13 FRANK C. SCIURBA, MD 13 in the controls. But this didn t occur in all patients, suggesting that there is a sub-phenotype of a subgroup of patients that have anti-elastin antibodies that may be meaningful in disease progression. Dr. Duncan in our institution with Dr. Feghali-Bostwick has identified in fact a proportion of patients with autoimmunity, or in this case represented by various patterns of ANA. And whether these beget unique prognoses need to be further examined. We do know that one autoantibody against 130 kda antigen tends to be associated with a low body mass index, really some very early validation that in fact these autoantibodies may be associated with unique clinical patterns. These need to be examined certainly more thoroughly. We examined a subgroup of patients who had airway dysfunction and emphysema classifying those quantitative parameters we discussed earlier and in fact showed various associations with peripheral protein markers depending on whether there was simply airflow obstruction or wall thickness or emphysema and that these inflammatory markers did associate differently with the different subphenotypes suggesting biological meaning. Dr. Tedrow working with lung tissue in Dr. Kaminski s laboratory took a group of patients who had severe emphysema, lung tissue from these patients and compared them to patients who had more minimal emphysema with tobacco exposure, and found over 400 genes that were differentially expressed in the lung tissue in patients with more emphysema, again suggesting that there are in fact unique targets, unique biology that we need to work out and perhaps discover perhaps treatable targets in this disease.

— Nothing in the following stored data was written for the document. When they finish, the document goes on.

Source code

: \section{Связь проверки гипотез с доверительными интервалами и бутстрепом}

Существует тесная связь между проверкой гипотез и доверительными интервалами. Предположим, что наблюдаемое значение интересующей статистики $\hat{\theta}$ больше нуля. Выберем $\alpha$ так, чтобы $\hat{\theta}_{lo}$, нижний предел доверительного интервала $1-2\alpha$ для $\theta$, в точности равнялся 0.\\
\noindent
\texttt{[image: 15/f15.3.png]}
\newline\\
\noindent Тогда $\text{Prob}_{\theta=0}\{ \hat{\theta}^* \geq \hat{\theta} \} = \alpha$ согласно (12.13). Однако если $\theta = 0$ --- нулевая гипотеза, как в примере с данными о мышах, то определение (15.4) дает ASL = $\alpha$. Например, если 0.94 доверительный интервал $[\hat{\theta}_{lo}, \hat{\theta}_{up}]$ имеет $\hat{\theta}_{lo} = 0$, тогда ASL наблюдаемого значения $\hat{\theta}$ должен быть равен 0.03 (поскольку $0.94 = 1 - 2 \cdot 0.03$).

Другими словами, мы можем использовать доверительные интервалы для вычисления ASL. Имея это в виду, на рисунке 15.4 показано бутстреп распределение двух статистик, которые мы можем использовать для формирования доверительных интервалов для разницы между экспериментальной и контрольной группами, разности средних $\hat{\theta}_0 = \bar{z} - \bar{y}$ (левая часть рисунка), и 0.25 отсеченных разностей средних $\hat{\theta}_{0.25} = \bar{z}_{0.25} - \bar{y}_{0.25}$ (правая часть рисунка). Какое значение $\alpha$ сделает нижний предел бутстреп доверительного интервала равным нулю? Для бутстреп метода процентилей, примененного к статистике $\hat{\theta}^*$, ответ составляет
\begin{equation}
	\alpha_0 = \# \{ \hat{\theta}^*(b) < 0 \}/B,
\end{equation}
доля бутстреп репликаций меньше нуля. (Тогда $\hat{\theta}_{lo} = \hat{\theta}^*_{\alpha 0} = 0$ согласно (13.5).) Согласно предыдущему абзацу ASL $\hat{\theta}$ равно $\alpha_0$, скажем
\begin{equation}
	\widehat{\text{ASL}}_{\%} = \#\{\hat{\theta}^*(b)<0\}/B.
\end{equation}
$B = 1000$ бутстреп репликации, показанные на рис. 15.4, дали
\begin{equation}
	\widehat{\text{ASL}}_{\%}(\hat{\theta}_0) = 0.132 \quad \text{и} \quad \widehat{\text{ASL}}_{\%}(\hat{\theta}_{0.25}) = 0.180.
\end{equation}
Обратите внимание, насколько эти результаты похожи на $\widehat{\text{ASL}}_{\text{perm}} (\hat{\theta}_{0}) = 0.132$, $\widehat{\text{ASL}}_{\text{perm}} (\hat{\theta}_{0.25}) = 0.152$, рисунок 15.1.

14 FRANK C. SCIURBA, MD 14 Interestingly, we have in our SCCOR Cohort looked at, and this is an example of four markers, Pentraxin, PTX3, THBS1, SPD and CCP, and in fact identified that each of these markers have interesting and unique attributes. Without going into too much detail, some of the markers are associated just cross-sectionally with severity of disease, some associated only with emphysema cross-sectionally but not obstruction, some of these markers may be associated cross-sectionally but didn t predict progression of disease. Others did predict progression of the various phenotypes. Some are associated only in former smokers but not current smokers and so these markers may be very useful in identifying sub-populations of the biology, the disease that may be meaningful for future therapy and direction. So I appreciate your attention and I realize that while we have now begin to come a long way at really identifying the incredible variation and in fact convincing ourselves that it is meaningful, we have a lot more work to do to really associate the variation and clinical pattern with the unique biology but we do believe that this will eventually result in meaningful subclassification predicting unique prognosis, hopefully identifying unique targets that will in the hoped personalized medicine approach treat patients individually and more effectively. So I appreciate your time, I tend to end my lectures with this Larson comment that we ve come a long, long way but we have a long way to go in this disease process. So thank you.